§ **WORK TO COMPLETE**
Please give back, word for word, each line from the start of the entries through the one in which "matrix is fixed." is found.

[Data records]
↓↓↓
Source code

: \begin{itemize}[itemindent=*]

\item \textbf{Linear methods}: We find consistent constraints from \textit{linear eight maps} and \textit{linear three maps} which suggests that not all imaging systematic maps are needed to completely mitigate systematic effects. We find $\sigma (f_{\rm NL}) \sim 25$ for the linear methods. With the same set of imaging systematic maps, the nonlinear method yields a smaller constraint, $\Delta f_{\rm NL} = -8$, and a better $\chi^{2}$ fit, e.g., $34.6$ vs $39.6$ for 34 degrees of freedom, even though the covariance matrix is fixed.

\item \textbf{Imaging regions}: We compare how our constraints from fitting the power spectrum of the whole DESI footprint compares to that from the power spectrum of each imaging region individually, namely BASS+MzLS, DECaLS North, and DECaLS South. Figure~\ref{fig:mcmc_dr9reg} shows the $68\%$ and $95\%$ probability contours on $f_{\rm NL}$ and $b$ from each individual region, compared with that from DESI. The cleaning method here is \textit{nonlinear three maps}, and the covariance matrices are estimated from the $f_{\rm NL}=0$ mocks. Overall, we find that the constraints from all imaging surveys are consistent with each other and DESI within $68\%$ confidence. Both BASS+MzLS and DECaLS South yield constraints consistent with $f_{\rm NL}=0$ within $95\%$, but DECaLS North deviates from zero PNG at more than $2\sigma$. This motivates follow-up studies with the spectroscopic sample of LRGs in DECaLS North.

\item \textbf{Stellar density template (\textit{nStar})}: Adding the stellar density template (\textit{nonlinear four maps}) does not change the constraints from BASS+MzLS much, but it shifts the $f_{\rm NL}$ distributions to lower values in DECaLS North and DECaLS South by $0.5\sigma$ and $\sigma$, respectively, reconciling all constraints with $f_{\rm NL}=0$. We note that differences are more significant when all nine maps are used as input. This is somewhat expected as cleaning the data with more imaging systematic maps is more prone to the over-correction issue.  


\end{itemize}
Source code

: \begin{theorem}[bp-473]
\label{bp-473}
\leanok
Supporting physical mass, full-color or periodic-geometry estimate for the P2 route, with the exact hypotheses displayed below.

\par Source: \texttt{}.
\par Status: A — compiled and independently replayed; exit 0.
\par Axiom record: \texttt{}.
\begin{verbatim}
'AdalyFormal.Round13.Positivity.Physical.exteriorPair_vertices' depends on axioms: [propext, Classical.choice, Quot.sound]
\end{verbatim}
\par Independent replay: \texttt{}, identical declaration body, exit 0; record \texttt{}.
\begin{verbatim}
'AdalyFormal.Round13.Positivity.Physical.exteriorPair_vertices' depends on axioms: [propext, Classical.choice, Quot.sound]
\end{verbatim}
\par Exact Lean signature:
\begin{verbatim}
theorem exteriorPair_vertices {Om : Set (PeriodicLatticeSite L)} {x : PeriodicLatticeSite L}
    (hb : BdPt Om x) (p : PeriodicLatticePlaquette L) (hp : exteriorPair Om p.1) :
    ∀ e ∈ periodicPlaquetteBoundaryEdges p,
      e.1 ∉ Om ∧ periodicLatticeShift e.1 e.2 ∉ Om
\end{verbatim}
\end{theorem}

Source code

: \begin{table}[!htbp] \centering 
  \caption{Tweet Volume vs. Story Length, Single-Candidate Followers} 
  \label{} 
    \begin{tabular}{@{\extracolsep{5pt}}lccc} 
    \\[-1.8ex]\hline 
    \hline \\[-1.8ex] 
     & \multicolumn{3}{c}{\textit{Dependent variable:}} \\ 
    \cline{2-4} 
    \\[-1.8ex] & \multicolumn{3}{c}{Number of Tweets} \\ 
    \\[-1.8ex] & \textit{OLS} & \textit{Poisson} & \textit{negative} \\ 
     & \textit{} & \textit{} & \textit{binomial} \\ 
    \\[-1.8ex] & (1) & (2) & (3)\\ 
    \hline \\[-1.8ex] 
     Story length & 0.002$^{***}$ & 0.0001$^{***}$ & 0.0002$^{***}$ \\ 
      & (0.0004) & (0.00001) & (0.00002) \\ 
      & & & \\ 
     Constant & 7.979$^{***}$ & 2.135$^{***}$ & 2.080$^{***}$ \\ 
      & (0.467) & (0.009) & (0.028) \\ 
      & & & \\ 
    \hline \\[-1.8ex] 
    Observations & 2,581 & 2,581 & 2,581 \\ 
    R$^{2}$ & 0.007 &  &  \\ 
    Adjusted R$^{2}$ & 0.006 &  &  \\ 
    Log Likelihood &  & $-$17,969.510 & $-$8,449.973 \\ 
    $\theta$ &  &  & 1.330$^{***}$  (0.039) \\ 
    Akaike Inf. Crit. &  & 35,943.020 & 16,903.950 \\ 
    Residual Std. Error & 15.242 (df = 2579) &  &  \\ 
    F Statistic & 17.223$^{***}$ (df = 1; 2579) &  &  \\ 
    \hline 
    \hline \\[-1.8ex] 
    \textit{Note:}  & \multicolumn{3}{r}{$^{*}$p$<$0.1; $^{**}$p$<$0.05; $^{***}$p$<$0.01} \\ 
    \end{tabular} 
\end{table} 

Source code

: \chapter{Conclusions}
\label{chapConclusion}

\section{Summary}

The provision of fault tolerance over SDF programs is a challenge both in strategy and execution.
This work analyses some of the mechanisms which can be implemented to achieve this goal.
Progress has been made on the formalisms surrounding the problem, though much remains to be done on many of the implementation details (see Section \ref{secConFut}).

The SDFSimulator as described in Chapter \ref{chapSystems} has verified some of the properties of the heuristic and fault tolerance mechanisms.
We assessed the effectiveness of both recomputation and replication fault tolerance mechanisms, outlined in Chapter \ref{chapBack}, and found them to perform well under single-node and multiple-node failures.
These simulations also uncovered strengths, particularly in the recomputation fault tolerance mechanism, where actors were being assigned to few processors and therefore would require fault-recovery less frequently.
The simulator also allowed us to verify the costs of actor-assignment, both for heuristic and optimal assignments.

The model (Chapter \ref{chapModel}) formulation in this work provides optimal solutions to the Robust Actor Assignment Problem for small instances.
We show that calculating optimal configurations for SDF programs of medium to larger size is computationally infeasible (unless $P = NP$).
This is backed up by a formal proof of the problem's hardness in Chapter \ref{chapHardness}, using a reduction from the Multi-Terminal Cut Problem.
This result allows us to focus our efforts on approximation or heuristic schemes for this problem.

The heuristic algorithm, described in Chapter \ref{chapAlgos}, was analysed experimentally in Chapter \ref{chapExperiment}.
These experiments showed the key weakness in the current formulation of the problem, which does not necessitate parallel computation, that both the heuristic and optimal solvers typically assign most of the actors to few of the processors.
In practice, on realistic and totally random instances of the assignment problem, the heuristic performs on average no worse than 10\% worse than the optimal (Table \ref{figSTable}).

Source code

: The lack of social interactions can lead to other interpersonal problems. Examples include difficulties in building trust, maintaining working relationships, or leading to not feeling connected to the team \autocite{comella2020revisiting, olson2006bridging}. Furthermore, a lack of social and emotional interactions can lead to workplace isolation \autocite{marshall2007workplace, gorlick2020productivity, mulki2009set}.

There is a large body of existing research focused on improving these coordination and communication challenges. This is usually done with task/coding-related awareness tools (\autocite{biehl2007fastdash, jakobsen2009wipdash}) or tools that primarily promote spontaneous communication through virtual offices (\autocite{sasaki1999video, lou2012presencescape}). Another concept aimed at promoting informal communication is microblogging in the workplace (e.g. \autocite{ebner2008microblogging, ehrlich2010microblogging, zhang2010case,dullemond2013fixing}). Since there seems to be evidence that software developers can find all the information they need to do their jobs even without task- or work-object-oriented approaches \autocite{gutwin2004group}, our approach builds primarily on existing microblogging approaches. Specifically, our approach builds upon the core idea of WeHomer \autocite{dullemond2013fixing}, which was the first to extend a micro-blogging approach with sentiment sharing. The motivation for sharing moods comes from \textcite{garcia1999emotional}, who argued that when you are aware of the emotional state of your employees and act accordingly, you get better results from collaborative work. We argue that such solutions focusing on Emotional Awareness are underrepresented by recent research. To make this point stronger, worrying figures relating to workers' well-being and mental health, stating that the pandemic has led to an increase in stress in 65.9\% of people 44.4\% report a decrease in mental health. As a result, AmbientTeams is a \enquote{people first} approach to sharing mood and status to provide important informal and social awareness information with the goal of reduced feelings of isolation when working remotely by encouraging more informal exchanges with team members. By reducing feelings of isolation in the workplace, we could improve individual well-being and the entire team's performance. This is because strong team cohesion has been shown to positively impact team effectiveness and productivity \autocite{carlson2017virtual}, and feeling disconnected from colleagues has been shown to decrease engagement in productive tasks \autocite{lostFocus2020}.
↑↑↑
§ **ANSWER TO THIS TASK**
Source code

: \begin{itemize}[itemindent=*]

\item \textbf{Linear methods}: We find consistent constraints from \textit{linear eight maps} and \textit{linear three maps} which suggests that not all imaging systematic maps are needed to completely mitigate systematic effects. We find $\sigma (f_{\rm NL}) \sim 25$ for the linear methods. With the same set of imaging systematic maps, the nonlinear method yields a smaller constraint, $\Delta f_{\rm NL} = -8$, and a better $\chi^{2}$ fit, e.g., $34.6$ vs $39.6$ for 34 degrees of freedom, even though the covariance matrix is fixed.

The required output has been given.